Functional integration of a semi-synthetic azido-queuosine derivative into translation and a tRNA modification circuit

Substitution of the queuine nucleobase precursor preQ(1) by an azide-containing derivative (azido-propyl-preQ(1)) led to incorporation of this clickable chemical entity into tRNA via transglycosylation in vitro as well as in vivo in Escherichia coli, Schizosaccharomyces pombe and human cells. The resulting semi-synthetic RNA modification, here termed Q-L1, was present in tRNAs on actively translating ribosomes, indicating functional integration into aminoacylation and recruitment to the ribosome. The azide moiety of Q-L1 facilitates analytics via click conjugation of a fluorescent dye, or of biotin for affinity purification. Combining the latter with RNAseq showed that TGT maintained its native tRNA substrate specificity in S. pombe cells. The semi-synthetic tRNA modification Q-L1 was also functional in tRNA maturation, in effectively replacing the natural queuosine in its stimulation of further modification of tRNA(Asp) with 5-methylcytosine at position 38 by the tRNA methyltransferase Dnmt2 in S. pombe. This is the first demonstrated in vivo integration of a synthetic moiety into an RNA modification circuit, where one RNA modification stimulates another.
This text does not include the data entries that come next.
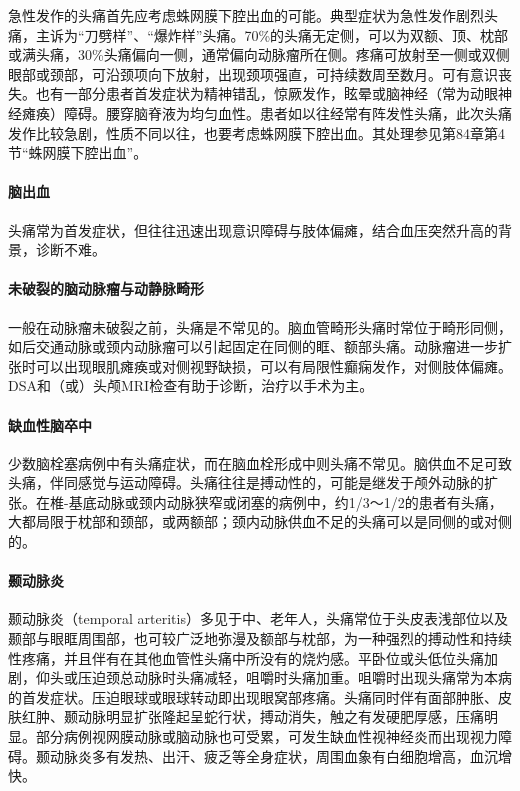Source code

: 急性发作的头痛首先应考虑蛛网膜下腔出血的可能。典型症状为急性发作剧烈头痛，主诉为“刀劈样”、“爆炸样”头痛。70\%的头痛无定侧，可以为双额、顶、枕部或满头痛，30\%头痛偏向一侧，通常偏向动脉瘤所在侧。疼痛可放射至一侧或双侧眼部或颈部，可沿颈项向下放射，出现颈项强直，可持续数周至数月。可有意识丧失。也有一部分患者首发症状为精神错乱，惊厥发作，眩晕或脑神经（常为动眼神经瘫痪）障碍。腰穿脑脊液为均匀血性。患者如以往经常有阵发性头痛，此次头痛发作比较急剧，性质不同以往，也要考虑蛛网膜下腔出血。其处理参见第84章第4节“蛛网膜下腔出血”。

\paragraph{脑出血}

头痛常为首发症状，但往往迅速出现意识障碍与肢体偏瘫，结合血压突然升高的背景，诊断不难。

\paragraph{未破裂的脑动脉瘤与动静脉畸形}

一般在动脉瘤未破裂之前，头痛是不常见的。脑血管畸形头痛时常位于畸形同侧，如后交通动脉或颈内动脉瘤可以引起固定在同侧的眶、额部头痛。动脉瘤进一步扩张时可以出现眼肌瘫痪或对侧视野缺损，可以有局限性癫痫发作，对侧肢体偏瘫。DSA和（或）头颅MRI检查有助于诊断，治疗以手术为主。

\paragraph{缺血性脑卒中}

少数脑栓塞病例中有头痛症状，而在脑血栓形成中则头痛不常见。脑供血不足可致头痛，伴同感觉与运动障碍。头痛往往是搏动性的，可能是继发于颅外动脉的扩张。在椎-基底动脉或颈内动脉狭窄或闭塞的病例中，约1/3～1/2的患者有头痛，大都局限于枕部和颈部，或两额部；颈内动脉供血不足的头痛可以是同侧的或对侧的。

\paragraph{颞动脉炎}

颞动脉炎（temporal
arteritis）多见于中、老年人，头痛常位于头皮表浅部位以及颞部与眼眶周围部，也可较广泛地弥漫及额部与枕部，为一种强烈的搏动性和持续性疼痛，并且伴有在其他血管性头痛中所没有的烧灼感。平卧位或头低位头痛加剧，仰头或压迫颈总动脉时头痛减轻，咀嚼时头痛加重。咀嚼时出现头痛常为本病的首发症状。压迫眼球或眼球转动即出现眼窝部疼痛。头痛同时伴有面部肿胀、皮肤红肿、颞动脉明显扩张隆起呈蛇行状，搏动消失，触之有发硬肥厚感，压痛明显。部分病例视网膜动脉或脑动脉也可受累，可发生缺血性视神经炎而出现视力障碍。颞动脉炎多有发热、出汗、疲乏等全身症状，周围血象有白细胞增高，血沉增快。

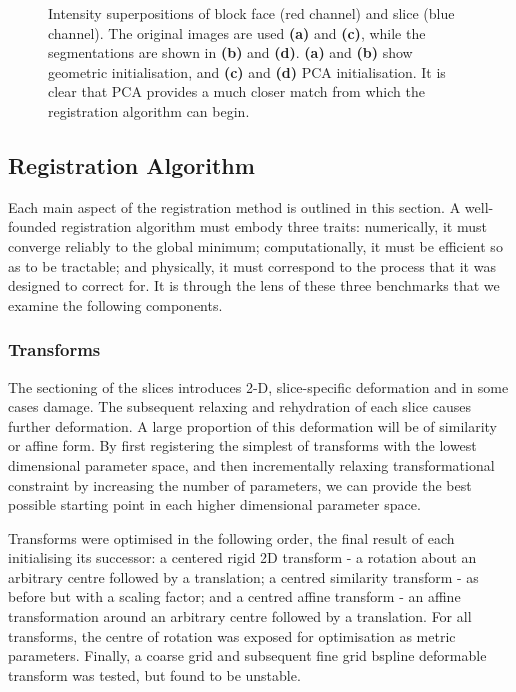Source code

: \begin{figure}[htbp]
      \caption{Intensity superpositions of block face (red channel) and slice (blue channel). The original images are used \textbf{(a)} and \textbf{(c)}, while the segmentations are shown in \textbf{(b)} and \textbf{(d)}. \textbf{(a)} and \textbf{(b)} show geometric initialisation, and \textbf{(c)} and \textbf{(d)} PCA initialisation. It is clear that PCA provides a much closer match from which the registration algorithm can begin.}
      \label{fig:582_pca}
    \end{figure}
    
  
	\subsection{Registration Algorithm} %
  \label{sub:registration_algorithm}
    Each main aspect of the registration method is outlined in this section. A well-founded registration algorithm must embody three traits: numerically, it must converge reliably to the global minimum; computationally, it must be efficient so as to be tractable; and physically, it must correspond to the process that it was designed to correct for. It is through the lens of these three benchmarks that we examine the following components.
    
    \subsubsection{Transforms} %
    \label{ssub:transforms}
			The sectioning of the slices introduces 2-D, slice-specific deformation and in some cases damage. The subsequent relaxing and rehydration of each slice causes further deformation. A large proportion of this deformation will be of similarity or affine form. By first registering the simplest of transforms with the lowest dimensional parameter space, and then incrementally relaxing transformational constraint by increasing the number of parameters, we can provide the best possible starting point in each higher dimensional parameter space.
			
      Transforms were optimised in the following order, the final result of each initialising its successor: a centered rigid 2D transform - a rotation about an arbitrary centre followed by a translation; a centred similarity transform - as before but with a scaling factor; and a centred affine transform - an affine transformation around an arbitrary centre followed by a translation. For all transforms, the centre of rotation was exposed for optimisation as metric parameters. Finally, a coarse grid and subsequent fine grid bspline deformable transform was tested, but found to be unstable.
In summary, the scarcity of queuosinylation sites in cellular RNA, makes our synthetic q/Q system a 'minimally invasive' system for placement of a non-natural, clickable nucleobase within the total cellular RNA.

Automated summary

This study successfully incorporated an azide-containing derivative into tRNA via transglycosylation, resulting in a semi-synthetic RNA modification called Q-L1. The incorporation of this clickable chemical entity was demonstrated in vitro and in vivo, indicating its functional integration into translation and recruitment to the ribosome. The Q-L1 modification facilitated analytics through click conjugation, and was shown to maintain tRNA substrate specificity and promote further modification in cellular systems. This study represents the first in vivo integration of a synthetic moiety into an RNA modification circuit.